DATA PROVIDED Start Marker

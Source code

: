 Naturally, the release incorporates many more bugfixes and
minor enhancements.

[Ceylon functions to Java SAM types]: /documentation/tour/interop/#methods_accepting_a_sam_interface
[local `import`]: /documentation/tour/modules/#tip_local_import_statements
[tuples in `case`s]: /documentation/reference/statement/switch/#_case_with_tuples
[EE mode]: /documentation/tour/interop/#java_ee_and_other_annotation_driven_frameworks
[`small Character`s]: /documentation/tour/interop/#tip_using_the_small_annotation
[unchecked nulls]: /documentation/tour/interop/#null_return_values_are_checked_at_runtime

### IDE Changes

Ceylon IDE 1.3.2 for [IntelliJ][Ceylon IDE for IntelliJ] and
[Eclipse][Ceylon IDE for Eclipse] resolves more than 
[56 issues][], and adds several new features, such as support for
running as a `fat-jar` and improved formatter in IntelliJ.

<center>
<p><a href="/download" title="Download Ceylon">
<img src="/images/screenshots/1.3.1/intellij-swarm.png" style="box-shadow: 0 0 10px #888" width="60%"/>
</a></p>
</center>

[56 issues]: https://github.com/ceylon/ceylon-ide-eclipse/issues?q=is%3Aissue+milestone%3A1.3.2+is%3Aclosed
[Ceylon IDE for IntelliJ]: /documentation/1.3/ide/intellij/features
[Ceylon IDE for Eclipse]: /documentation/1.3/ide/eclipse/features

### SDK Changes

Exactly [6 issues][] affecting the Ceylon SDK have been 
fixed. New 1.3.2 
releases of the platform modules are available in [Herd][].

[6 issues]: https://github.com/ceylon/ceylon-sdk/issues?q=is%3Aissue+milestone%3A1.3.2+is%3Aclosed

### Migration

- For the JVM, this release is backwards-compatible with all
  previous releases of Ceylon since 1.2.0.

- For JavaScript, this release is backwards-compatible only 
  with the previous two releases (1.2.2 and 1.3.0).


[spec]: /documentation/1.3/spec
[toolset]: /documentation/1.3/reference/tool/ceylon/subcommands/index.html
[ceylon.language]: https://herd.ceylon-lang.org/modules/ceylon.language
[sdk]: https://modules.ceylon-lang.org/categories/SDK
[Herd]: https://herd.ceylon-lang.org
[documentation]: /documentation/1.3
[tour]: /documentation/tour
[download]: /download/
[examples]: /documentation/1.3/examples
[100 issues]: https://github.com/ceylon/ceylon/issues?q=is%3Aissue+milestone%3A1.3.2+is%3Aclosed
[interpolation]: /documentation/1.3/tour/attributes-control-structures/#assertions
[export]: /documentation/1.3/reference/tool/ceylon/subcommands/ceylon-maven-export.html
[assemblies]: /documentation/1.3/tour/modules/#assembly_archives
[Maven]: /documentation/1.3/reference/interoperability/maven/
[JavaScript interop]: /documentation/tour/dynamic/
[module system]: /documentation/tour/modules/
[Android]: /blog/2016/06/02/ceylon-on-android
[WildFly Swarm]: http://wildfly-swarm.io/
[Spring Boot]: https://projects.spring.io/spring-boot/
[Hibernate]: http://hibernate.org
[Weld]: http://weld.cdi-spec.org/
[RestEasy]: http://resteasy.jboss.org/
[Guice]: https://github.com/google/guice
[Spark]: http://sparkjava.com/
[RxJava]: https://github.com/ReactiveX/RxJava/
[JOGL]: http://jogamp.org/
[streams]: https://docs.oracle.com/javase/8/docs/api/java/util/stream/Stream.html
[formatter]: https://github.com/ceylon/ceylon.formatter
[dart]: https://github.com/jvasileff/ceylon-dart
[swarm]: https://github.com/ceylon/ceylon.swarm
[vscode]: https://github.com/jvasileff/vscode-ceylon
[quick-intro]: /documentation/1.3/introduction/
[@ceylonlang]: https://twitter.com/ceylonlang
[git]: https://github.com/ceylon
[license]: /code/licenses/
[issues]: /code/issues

DATA PROVIDED End Marker

• _WORK INSTRUCTIONS_
Produce an exact copy of the entries above.

• _REPLY TO THE EXERCISE_
Source code

: Naturally, the release incorporates many more bugfixes and
minor enhancements.

[Ceylon functions to Java SAM types]: /documentation/tour/interop/#methods_accepting_a_sam_interface
[local `import`]: /documentation/tour/modules/#tip_local_import_statements
[tuples in `case`s]: /documentation/reference/statement/switch/#_case_with_tuples
[EE mode]: /documentation/tour/interop/#java_ee_and_other_annotation_driven_frameworks
[`small Character`s]: /documentation/tour/interop/#tip_using_the_small_annotation
[unchecked nulls]: /documentation/tour/interop/#null_return_values_are_checked_at_runtime

### IDE Changes

Ceylon IDE 1.3.2 for [IntelliJ][Ceylon IDE for IntelliJ] and
[Eclipse][Ceylon IDE for Eclipse] resolves more than 
[56 issues][], and adds several new features, such as support for
running as a `fat-jar` and improved formatter in IntelliJ.

<center>
<p><a href="/download" title="Download Ceylon">
<img src="/images/screenshots/1.3.1/intellij-swarm.png" style="box-shadow: 0 0 10px #888" width="60%"/>
</a></p>
</center>

[56 issues]: https://github.com/ceylon/ceylon-ide-eclipse/issues?q=is%3Aissue+milestone%3A1.3.2+is%3Aclosed
[Ceylon IDE for IntelliJ]: /documentation/1.3/ide/intellij/features
[Ceylon IDE for Eclipse]: /documentation/1.3/ide/eclipse/features

### SDK Changes

Exactly [6 issues][] affecting the Ceylon SDK have been 
fixed. New 1.3.2 
releases of the platform modules are available in [Herd][].

[6 issues]: https://github.com/ceylon/ceylon-sdk/issues?q=is%3Aissue+milestone%3A1.3.2+is%3Aclosed

### Migration

- For the JVM, this release is backwards-compatible with all
  previous releases of Ceylon since 1.2.0.

- For JavaScript, this release is backwards-compatible only 
  with the previous two releases (1.2.2 and 1.3.0).


[spec]: /documentation/1.3/spec
[toolset]: /documentation/1.3/reference/tool/ceylon/subcommands/index.html
[ceylon.language]: https://herd.ceylon-lang.org/modules/ceylon.language
[sdk]: https://modules.ceylon-lang.org/categories/SDK
[Herd]: https://herd.ceylon-lang.org
[documentation]: /documentation/1.3
[tour]: /documentation/tour
[download]: /download/
[examples]: /documentation/1.3/examples
[100 issues]: https://github.com/ceylon/ceylon/issues?q=is%3Aissue+milestone%3A1.3.2+is%3Aclosed
[interpolation]: /documentation/1.3/tour/attributes-control-structures/#assertions
[export]: /documentation/1.3/reference/tool/ceylon/subcommands/ceylon-maven-export.html
[assemblies]: /documentation/1.3/tour/modules/#assembly_archives
[Maven]: /documentation/1.3/reference/interoperability/maven/
[JavaScript interop]: /documentation/tour/dynamic/
[module system]: /documentation/tour/modules/
[Android]: /blog/2016/06/02/ceylon-on-android
[WildFly Swarm]: http://wildfly-swarm.io/
[Spring Boot]: https://projects.spring.io/spring-boot/
[Hibernate]: http://hibernate.org
[Weld]: http://weld.cdi-spec.org/
[RestEasy]: http://resteasy.jboss.org/
[Guice]: https://github.com/google/guice
[Spark]: http://sparkjava.com/
[RxJava]: https://github.com/ReactiveX/RxJava/
[JOGL]: http://jogamp.org/
[streams]: https://docs.oracle.com/javase/8/docs/api/java/util/stream/Stream.html
[formatter]: https://github.com/ceylon/ceylon.formatter
[dart]: https://github.com/jvasileff/ceylon-dart
[swarm]: https://github.com/ceylon/ceylon.swarm
[vscode]: https://github.com/jvasileff/vscode-ceylon
[quick-intro]: /documentation/1.3/introduction/
[@ceylonlang]: https://twitter.com/ceylonlang
[git]: https://github.com/ceylon
[license]: /code/licenses/
[issues]: /code/issues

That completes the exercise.